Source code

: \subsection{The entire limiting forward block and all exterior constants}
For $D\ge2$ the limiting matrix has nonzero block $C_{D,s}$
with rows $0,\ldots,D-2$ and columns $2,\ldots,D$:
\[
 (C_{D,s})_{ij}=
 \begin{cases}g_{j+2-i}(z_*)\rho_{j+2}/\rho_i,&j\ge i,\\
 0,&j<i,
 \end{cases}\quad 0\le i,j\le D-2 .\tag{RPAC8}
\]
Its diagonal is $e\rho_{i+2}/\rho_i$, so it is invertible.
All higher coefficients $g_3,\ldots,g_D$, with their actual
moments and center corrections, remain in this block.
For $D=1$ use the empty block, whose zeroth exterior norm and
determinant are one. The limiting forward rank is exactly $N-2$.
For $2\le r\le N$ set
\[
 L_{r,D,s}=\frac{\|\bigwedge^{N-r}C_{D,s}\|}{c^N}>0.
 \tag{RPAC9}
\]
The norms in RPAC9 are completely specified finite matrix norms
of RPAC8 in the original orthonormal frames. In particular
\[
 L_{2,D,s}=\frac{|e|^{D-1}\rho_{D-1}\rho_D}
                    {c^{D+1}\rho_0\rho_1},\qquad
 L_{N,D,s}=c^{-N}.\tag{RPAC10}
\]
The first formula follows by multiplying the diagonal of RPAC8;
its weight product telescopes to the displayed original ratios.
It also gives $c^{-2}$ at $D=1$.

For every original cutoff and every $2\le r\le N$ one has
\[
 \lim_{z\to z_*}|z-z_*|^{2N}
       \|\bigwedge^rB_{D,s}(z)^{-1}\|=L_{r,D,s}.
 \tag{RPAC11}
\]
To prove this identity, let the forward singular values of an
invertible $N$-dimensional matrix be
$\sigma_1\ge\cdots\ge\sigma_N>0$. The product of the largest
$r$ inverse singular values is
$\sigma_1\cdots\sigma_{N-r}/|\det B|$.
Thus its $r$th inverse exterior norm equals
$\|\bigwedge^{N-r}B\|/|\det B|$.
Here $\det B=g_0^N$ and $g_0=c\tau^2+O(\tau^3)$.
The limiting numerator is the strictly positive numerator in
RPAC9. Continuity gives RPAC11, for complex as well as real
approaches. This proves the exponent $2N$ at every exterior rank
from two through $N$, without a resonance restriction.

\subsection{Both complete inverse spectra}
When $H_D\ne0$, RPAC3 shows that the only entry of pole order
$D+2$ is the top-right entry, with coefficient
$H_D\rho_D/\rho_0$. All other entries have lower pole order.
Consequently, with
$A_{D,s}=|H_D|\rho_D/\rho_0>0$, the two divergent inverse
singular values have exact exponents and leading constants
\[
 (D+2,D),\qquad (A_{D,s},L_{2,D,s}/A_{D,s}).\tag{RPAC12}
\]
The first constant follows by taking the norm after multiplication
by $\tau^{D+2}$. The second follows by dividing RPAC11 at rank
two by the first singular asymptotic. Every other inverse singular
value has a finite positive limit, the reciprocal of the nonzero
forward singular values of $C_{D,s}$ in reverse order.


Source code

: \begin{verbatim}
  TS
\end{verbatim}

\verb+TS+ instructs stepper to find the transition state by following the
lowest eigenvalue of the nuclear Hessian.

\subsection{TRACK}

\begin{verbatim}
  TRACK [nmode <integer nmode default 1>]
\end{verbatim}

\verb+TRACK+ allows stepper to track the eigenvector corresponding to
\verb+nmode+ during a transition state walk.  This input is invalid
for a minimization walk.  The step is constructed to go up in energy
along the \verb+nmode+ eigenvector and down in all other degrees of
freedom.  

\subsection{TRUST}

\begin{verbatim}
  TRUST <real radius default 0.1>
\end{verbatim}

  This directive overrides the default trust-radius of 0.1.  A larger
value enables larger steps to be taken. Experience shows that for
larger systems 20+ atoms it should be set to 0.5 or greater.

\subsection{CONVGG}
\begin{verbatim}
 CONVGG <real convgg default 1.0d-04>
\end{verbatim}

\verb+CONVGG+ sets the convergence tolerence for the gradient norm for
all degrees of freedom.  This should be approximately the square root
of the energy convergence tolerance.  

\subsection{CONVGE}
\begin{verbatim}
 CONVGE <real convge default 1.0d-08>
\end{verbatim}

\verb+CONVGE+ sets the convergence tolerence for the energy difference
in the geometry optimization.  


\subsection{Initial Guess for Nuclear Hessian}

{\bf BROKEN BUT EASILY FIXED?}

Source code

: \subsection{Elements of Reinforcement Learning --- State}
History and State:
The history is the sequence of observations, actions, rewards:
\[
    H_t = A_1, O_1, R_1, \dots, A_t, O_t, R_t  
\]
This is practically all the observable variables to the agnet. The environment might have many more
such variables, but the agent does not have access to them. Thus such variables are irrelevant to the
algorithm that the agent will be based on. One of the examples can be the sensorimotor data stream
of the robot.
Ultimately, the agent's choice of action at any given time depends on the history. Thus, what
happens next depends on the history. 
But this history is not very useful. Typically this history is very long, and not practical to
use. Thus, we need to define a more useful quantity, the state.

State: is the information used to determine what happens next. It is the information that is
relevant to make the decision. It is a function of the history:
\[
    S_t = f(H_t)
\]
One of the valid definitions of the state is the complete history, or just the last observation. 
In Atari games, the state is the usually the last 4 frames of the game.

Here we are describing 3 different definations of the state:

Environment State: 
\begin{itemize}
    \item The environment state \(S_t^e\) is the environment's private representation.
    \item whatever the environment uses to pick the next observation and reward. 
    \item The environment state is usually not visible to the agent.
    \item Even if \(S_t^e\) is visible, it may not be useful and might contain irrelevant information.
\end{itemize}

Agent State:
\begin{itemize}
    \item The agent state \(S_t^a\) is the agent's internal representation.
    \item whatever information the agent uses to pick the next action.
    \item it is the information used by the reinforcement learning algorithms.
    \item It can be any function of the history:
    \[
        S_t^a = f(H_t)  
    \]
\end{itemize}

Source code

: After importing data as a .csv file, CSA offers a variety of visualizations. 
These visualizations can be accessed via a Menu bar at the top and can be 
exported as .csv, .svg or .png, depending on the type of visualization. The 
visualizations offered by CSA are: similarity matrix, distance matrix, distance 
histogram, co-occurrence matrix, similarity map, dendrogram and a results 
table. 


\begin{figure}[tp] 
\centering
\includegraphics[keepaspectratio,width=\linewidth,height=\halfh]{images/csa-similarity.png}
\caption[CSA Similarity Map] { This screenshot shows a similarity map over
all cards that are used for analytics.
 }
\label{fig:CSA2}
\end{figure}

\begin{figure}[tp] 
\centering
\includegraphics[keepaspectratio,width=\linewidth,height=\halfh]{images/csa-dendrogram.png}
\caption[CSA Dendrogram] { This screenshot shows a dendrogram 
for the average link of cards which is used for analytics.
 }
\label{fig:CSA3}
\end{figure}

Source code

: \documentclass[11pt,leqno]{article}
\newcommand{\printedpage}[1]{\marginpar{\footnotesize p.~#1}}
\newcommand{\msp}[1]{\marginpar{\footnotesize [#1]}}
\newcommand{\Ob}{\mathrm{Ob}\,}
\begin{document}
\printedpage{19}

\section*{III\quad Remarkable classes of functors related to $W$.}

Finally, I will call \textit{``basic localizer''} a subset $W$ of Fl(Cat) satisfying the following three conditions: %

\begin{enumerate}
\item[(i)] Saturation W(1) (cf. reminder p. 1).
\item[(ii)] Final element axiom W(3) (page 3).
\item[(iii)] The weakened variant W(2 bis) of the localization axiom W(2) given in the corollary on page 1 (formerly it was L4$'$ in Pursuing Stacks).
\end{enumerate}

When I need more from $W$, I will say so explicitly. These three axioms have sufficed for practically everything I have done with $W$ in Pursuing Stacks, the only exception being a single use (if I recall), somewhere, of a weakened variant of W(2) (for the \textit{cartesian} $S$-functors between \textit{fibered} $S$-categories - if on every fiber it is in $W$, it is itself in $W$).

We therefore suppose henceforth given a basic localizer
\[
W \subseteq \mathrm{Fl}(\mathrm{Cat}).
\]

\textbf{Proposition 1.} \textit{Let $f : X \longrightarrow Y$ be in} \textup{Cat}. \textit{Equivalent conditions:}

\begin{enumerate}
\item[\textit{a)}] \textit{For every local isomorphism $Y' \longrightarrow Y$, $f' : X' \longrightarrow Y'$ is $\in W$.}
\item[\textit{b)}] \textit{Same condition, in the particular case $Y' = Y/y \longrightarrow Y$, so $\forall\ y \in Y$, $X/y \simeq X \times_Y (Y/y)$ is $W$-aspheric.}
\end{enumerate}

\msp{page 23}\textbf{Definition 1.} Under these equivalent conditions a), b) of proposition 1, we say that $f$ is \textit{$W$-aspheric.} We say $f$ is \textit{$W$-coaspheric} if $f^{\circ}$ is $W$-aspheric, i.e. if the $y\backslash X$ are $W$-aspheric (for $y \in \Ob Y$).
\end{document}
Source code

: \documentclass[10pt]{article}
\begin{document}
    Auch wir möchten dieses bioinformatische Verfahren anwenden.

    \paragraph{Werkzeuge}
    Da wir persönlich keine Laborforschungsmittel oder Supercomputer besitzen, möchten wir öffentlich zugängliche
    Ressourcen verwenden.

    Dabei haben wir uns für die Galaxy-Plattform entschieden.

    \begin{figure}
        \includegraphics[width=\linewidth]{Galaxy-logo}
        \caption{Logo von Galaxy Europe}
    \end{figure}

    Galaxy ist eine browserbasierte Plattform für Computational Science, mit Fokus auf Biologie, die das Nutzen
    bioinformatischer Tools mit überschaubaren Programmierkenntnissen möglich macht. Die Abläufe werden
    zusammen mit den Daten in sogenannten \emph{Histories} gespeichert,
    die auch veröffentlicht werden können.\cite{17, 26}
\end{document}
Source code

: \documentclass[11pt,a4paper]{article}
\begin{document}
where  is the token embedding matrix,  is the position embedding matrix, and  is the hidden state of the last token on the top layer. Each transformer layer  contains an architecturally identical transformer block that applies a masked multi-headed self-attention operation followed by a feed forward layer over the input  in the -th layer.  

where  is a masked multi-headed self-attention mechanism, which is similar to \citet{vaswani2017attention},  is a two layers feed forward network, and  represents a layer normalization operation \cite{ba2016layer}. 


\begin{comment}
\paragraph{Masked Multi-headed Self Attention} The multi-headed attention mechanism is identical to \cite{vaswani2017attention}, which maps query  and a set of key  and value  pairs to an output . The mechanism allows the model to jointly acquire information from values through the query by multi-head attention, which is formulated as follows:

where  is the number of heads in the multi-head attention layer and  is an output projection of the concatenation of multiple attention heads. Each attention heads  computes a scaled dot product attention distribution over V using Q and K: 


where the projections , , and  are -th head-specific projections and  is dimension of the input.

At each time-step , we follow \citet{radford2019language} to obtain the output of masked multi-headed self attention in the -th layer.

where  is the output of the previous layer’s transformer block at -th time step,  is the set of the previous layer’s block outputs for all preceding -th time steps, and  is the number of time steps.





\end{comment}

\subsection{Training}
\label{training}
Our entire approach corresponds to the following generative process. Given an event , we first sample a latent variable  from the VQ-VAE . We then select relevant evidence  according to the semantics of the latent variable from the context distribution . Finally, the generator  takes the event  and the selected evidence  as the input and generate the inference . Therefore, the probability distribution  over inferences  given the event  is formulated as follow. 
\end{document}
----------------
What you are asked to do. With the first line of the records as the start and the line holding "The first formula" as the end, please copy exactly those lines and no others.

Completed exercise.
Source code

: \subsection{The entire limiting forward block and all exterior constants}
For $D\ge2$ the limiting matrix has nonzero block $C_{D,s}$
with rows $0,\ldots,D-2$ and columns $2,\ldots,D$:
\[
 (C_{D,s})_{ij}=
 \begin{cases}g_{j+2-i}(z_*)\rho_{j+2}/\rho_i,&j\ge i,\\
 0,&j<i,
 \end{cases}\quad 0\le i,j\le D-2 .\tag{RPAC8}
\]
Its diagonal is $e\rho_{i+2}/\rho_i$, so it is invertible.
All higher coefficients $g_3,\ldots,g_D$, with their actual
moments and center corrections, remain in this block.
For $D=1$ use the empty block, whose zeroth exterior norm and
determinant are one. The limiting forward rank is exactly $N-2$.
For $2\le r\le N$ set
\[
 L_{r,D,s}=\frac{\|\bigwedge^{N-r}C_{D,s}\|}{c^N}>0.
 \tag{RPAC9}
\]
The norms in RPAC9 are completely specified finite matrix norms
of RPAC8 in the original orthonormal frames. In particular
\[
 L_{2,D,s}=\frac{|e|^{D-1}\rho_{D-1}\rho_D}
                    {c^{D+1}\rho_0\rho_1},\qquad
 L_{N,D,s}=c^{-N}.\tag{RPAC10}
\]
The first formula follows by multiplying the diagonal of RPAC8;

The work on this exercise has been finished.